▶ _PROVIDED DATA_
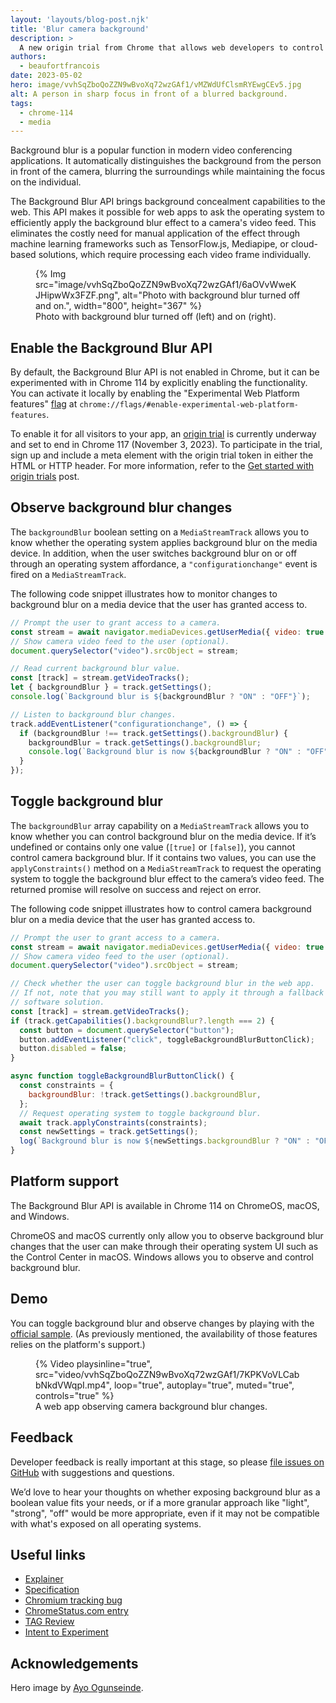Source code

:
 ```yaml
---
layout: 'layouts/blog-post.njk'
title: 'Blur camera background'
description: >
  A new origin trial from Chrome that allows web developers to control camera background blur.
authors:
  - beaufortfrancois
date: 2023-05-02
hero: image/vvhSqZboQoZZN9wBvoXq72wzGAf1/vMZWdUfClsmRYEwgCEv5.jpg
alt: A person in sharp focus in front of a blurred background. 
tags:
  - chrome-114
  - media
---
```


Background blur is a popular function in modern video conferencing applications. It automatically distinguishes the background from the person in front of the camera, blurring the surroundings while maintaining the focus on the individual. 

The Background Blur API brings background concealment capabilities to the web. This API makes it possible for web apps to ask the operating system to efficiently apply the background blur effect to a camera's video feed. This eliminates the costly need for manual application of the effect through machine learning frameworks such as TensorFlow.js, Mediapipe, or cloud-based solutions, which require processing each video frame individually.

<figure>
  {% Img src="image/vvhSqZboQoZZN9wBvoXq72wzGAf1/6aOVvWweKJHipwWx3FZF.png", alt="Photo with background blur turned off and on.", width="800", height="367" %}
  <figcaption>Photo with background blur turned off (left) and on (right).</figcaption>
</figure>

## Enable the Background Blur API

By default, the Background Blur API is not enabled in Chrome, but it can be experimented with in Chrome&nbsp;114 by explicitly enabling the functionality. You can activate it locally by enabling the "Experimental Web Platform features" [flag](/docs/web-platform/chrome-flags/#chromeflags) at `chrome://flags/#enable-experimental-web-platform-features`.

To enable it for all visitors to your app, an [origin trial](/origintrials/#/view_trial/2228155915641552897) is currently underway and set to end in Chrome&nbsp;117 (November 3, 2023).  To participate in the trial, sign up and include a meta element with the origin trial token in either the HTML or HTTP header. For more information, refer to the [Get started with origin trials](/docs/web-platform/origin-trials/) post.


## Observe background blur changes

The `backgroundBlur` boolean setting on a `MediaStreamTrack` allows you to know whether the operating system applies background blur on the media device. In addition, when the user switches background blur on or off through an operating system affordance, a `"configurationchange"` event is fired on a `MediaStreamTrack`.


The following code snippet illustrates how to monitor changes to background blur on a media device that the user has granted access to.

```js
// Prompt the user to grant access to a camera.
const stream = await navigator.mediaDevices.getUserMedia({ video: true });
// Show camera video feed to the user (optional).
document.querySelector("video").srcObject = stream;

// Read current background blur value.
const [track] = stream.getVideoTracks();
let { backgroundBlur } = track.getSettings();
console.log(`Background blur is ${backgroundBlur ? "ON" : "OFF"}`);

// Listen to background blur changes.
track.addEventListener("configurationchange", () => {
  if (backgroundBlur !== track.getSettings().backgroundBlur) {
    backgroundBlur = track.getSettings().backgroundBlur;
    console.log(`Background blur is now ${backgroundBlur ? "ON" : "OFF"}`);
  }
});
```

## Toggle background blur

The `backgroundBlur` array capability on a `MediaStreamTrack` allows you to know whether you can control background blur on the media device. If it’s undefined or contains only one value (`[true]` or `[false]`), you cannot control camera background blur. If it contains two values, you can use the `applyConstraints()` method on a `MediaStreamTrack` to request the operating system to toggle the background blur effect to the camera’s video feed. The returned promise will resolve on success and reject on error.


The following code snippet illustrates how to control camera background blur on a media device that the user has granted access to.

```js
// Prompt the user to grant access to a camera.
const stream = await navigator.mediaDevices.getUserMedia({ video: true });
// Show camera video feed to the user (optional).
document.querySelector("video").srcObject = stream;

// Check whether the user can toggle background blur in the web app.
// If not, note that you may still want to apply it through a fallback
// software solution.
const [track] = stream.getVideoTracks();
if (track.getCapabilities().backgroundBlur?.length === 2) {
  const button = document.querySelector("button");
  button.addEventListener("click", toggleBackgroundBlurButtonClick);
  button.disabled = false;
}

async function toggleBackgroundBlurButtonClick() {
  const constraints = {
    backgroundBlur: !track.getSettings().backgroundBlur,
  };
  // Request operating system to toggle background blur.
  await track.applyConstraints(constraints);
  const newSettings = track.getSettings();
  log(`Background blur is now ${newSettings.backgroundBlur ? "ON" : "OFF"}`);
}
```

## Platform support

The Background Blur API is available in Chrome&nbsp;114 on ChromeOS, macOS, and Windows.

ChromeOS and macOS currently only allow you to observe background blur changes that the user can make through their operating system UI such as the Control Center in macOS. Windows allows you to observe and control background blur.

## Demo

You can toggle background blur and observe changes by playing with the [official sample](https://googlechrome.github.io/samples/image-capture/background-blur.html). (As previously mentioned, the availability of those features relies on the platform's support.)

<figure class="screenshot">
  {% Video
    playsinline="true",
    src="video/vvhSqZboQoZZN9wBvoXq72wzGAf1/7KPKVoVLCabbNkdVWqpI.mp4",
    loop="true",
    autoplay="true",
    muted="true",
    controls="true"
  %}
  <figcaption>A web app observing camera background blur changes.</figcaption>
</figure>

## Feedback

Developer feedback is really important at this stage, so please [file issues on GitHub](https://github.com/w3c/mediacapture-extensions/issues/) with suggestions and questions.

We’d love to hear your thoughts on whether exposing background blur as a boolean value fits your needs, or if a more granular approach like "light", "strong", "off" would be more appropriate, even if it may not be compatible with what's exposed on all operating systems.

## Useful links

- [Explainer](https://github.com/riju/backgroundBlur/blob/main/explainer.md)
- [Specification](https://w3c.github.io/mediacapture-extensions/#exposing-mediastreamtrack-source-background-blur-support)
- [Chromium tracking bug](https://crbug.com/1338665)
- [ChromeStatus.com entry](https://chromestatus.com/feature/5147589575442432)
- [TAG Review](https://github.com/w3ctag/design-reviews/issues/826)
- [Intent to Experiment](https://groups.google.com/a/chromium.org/g/blink-dev/c/Jr9vE8mSS-8/m/ycIHIDZnCgAJ)

## Acknowledgements

Hero image by [Ayo Ogunseinde](https://unsplash.com/photos/sibVwORYqs0).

▶ _WORK TO BE COMPLETED_
Filter the entries down to the lines holding the string "mediacapture". Copy each of those lines.

▶ _RESULT FOR THIS TASK_
Developer feedback is really important at this stage, so please [file issues on GitHub](https://github.com/w3c/mediacapture-extensions/issues/) with suggestions and questions.
- [Specification](https://w3c.github.io/mediacapture-extensions/#exposing-mediastreamtrack-source-background-blur-support)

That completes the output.